**EXERCISE**. Using "computing" as the search string, find the matching lines below and copy them.

- Opening Delimiter -

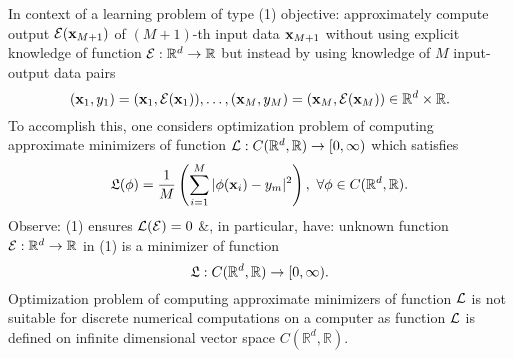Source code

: \documentclass{article}
\begin{document}
In context of a learning problem of type (1) objective: approximately compute output ${\cal E}({\bf x}_{M+1})$ of $(M + 1)$-th input data ${\bf x}_{M+1}$ without using explicit knowledge of function ${\cal E}:\mathbb{R}^d\to\mathbb{R}$ but instead by using knowledge of $M$ input-output data pairs
\begin{equation}
	({\bf x}_1,y_1) = ({\bf x}_1,{\cal E}({\bf x}_1)),\ldots,({\bf x}_M,y_M) = ({\bf x}_M,{\cal E}({\bf x}_M))\in\mathbb{R}^d\times\mathbb{R}.
\end{equation}
To accomplish this, one considers optimization problem of computing approximate minimizers of function ${\cal L}:C(\mathbb{R}^d,\mathbb{R})\to[0,\infty)$ which satisfies
\begin{equation}
	{\frak L}(\phi) = \frac{1}{M}\left(\sum_{i=1}^M |\phi({\bf x}_i) - y_m|^2\right),\ \forall\phi\in C(\mathbb{R}^d,\mathbb{R}).
\end{equation}
Observe: (1) ensures ${\cal L}({\cal E}) = 0$ \&, in particular, have: unknown function ${\cal E}:\mathbb{R}^d\to\mathbb{R}$ in (1) is a minimizer of function
\begin{equation}
	{\frak L}:C(\mathbb{R}^d,\mathbb{R})\to[0,\infty).
\end{equation}
Optimization problem of computing approximate minimizers of function ${\cal L}$ is not suitable for discrete numerical computations on a computer as function ${\cal L}$ is defined on infinite dimensional vector space $C(\mathbb{R}^d,\mathbb{R})$.
\end{document}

- Closing Delimiter -

**OUTPUT OF THE EXERCISE**.
To accomplish this, one considers optimization problem of computing approximate minimizers of function ${\cal L}:C(\mathbb{R}^d,\mathbb{R})\to[0,\infty)$ which satisfies
Optimization problem of computing approximate minimizers of function ${\cal L}$ is not suitable for discrete numerical computations on a computer as function ${\cal L}$ is defined on infinite dimensional vector space $C(\mathbb{R}^d,\mathbb{R})$.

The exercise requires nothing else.